Directions for this task. Report each line of the records below that holds the word "implementations".

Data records
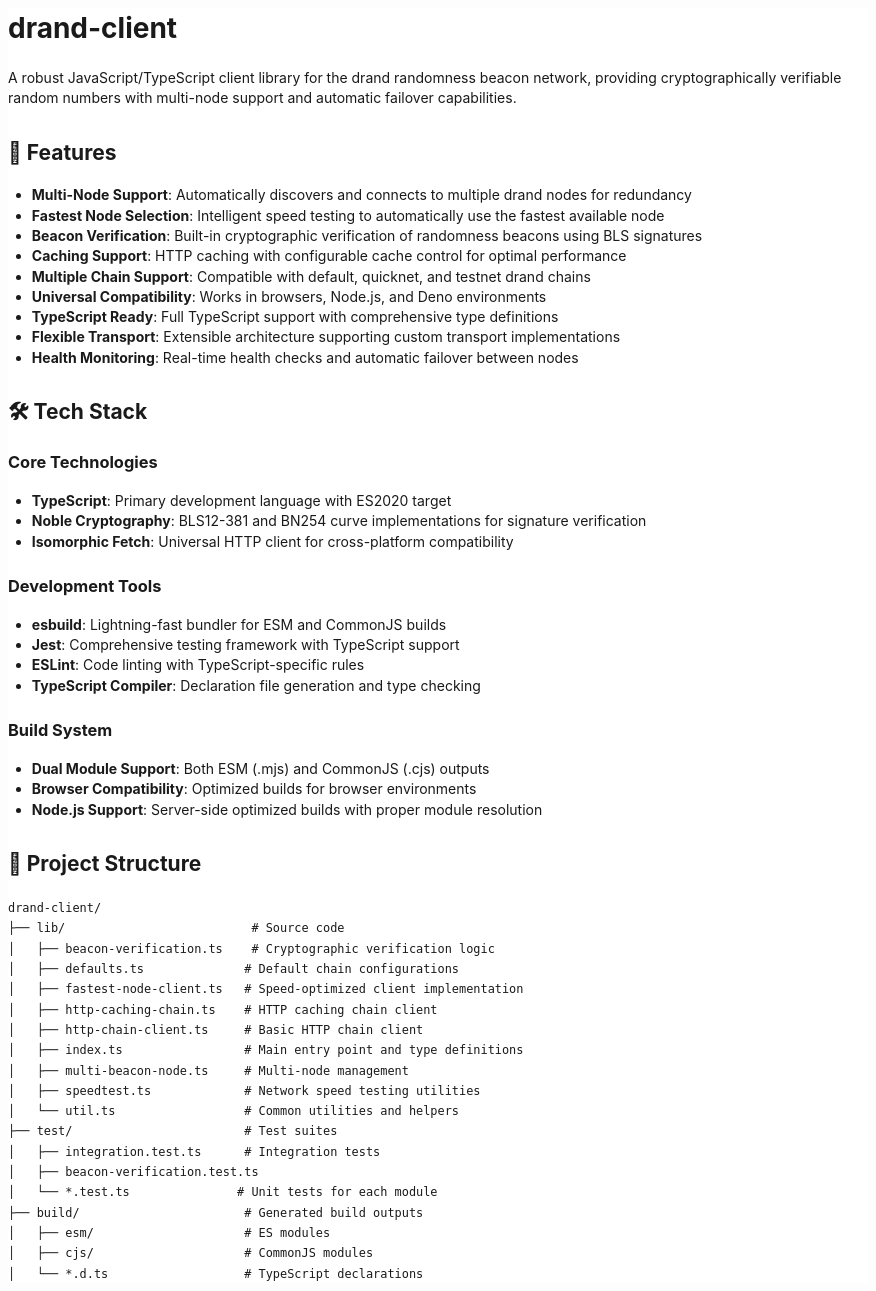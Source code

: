 # drand-client

A robust JavaScript/TypeScript client library for the drand randomness beacon network, providing cryptographically verifiable random numbers with multi-node support and automatic failover capabilities.

## 🚀 Features

- **Multi-Node Support**: Automatically discovers and connects to multiple drand nodes for redundancy
- **Fastest Node Selection**: Intelligent speed testing to automatically use the fastest available node
- **Beacon Verification**: Built-in cryptographic verification of randomness beacons using BLS signatures
- **Caching Support**: HTTP caching with configurable cache control for optimal performance
- **Multiple Chain Support**: Compatible with default, quicknet, and testnet drand chains
- **Universal Compatibility**: Works in browsers, Node.js, and Deno environments
- **TypeScript Ready**: Full TypeScript support with comprehensive type definitions
- **Flexible Transport**: Extensible architecture supporting custom transport implementations
- **Health Monitoring**: Real-time health checks and automatic failover between nodes

## 🛠️ Tech Stack

### Core Technologies
- **TypeScript**: Primary development language with ES2020 target
- **Noble Cryptography**: BLS12-381 and BN254 curve implementations for signature verification
- **Isomorphic Fetch**: Universal HTTP client for cross-platform compatibility

### Development Tools
- **esbuild**: Lightning-fast bundler for ESM and CommonJS builds
- **Jest**: Comprehensive testing framework with TypeScript support
- **ESLint**: Code linting with TypeScript-specific rules
- **TypeScript Compiler**: Declaration file generation and type checking

### Build System
- **Dual Module Support**: Both ESM (.mjs) and CommonJS (.cjs) outputs
- **Browser Compatibility**: Optimized builds for browser environments
- **Node.js Support**: Server-side optimized builds with proper module resolution

## 📁 Project Structure

```
drand-client/
├── lib/                          # Source code
│   ├── beacon-verification.ts    # Cryptographic verification logic
│   ├── defaults.ts              # Default chain configurations
│   ├── fastest-node-client.ts   # Speed-optimized client implementation
│   ├── http-caching-chain.ts    # HTTP caching chain client
│   ├── http-chain-client.ts     # Basic HTTP chain client
│   ├── index.ts                 # Main entry point and type definitions
│   ├── multi-beacon-node.ts     # Multi-node management
│   ├── speedtest.ts             # Network speed testing utilities
│   └── util.ts                  # Common utilities and helpers
├── test/                        # Test suites
│   ├── integration.test.ts      # Integration tests
│   ├── beacon-verification.test.ts
│   └── *.test.ts               # Unit tests for each module
├── build/                       # Generated build outputs
│   ├── esm/                     # ES modules
│   ├── cjs/                     # CommonJS modules
│   └── *.d.ts                   # TypeScript declarations
```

Written answer.
- **Flexible Transport**: Extensible architecture supporting custom transport implementations
- **Noble Cryptography**: BLS12-381 and BN254 curve implementations for signature verification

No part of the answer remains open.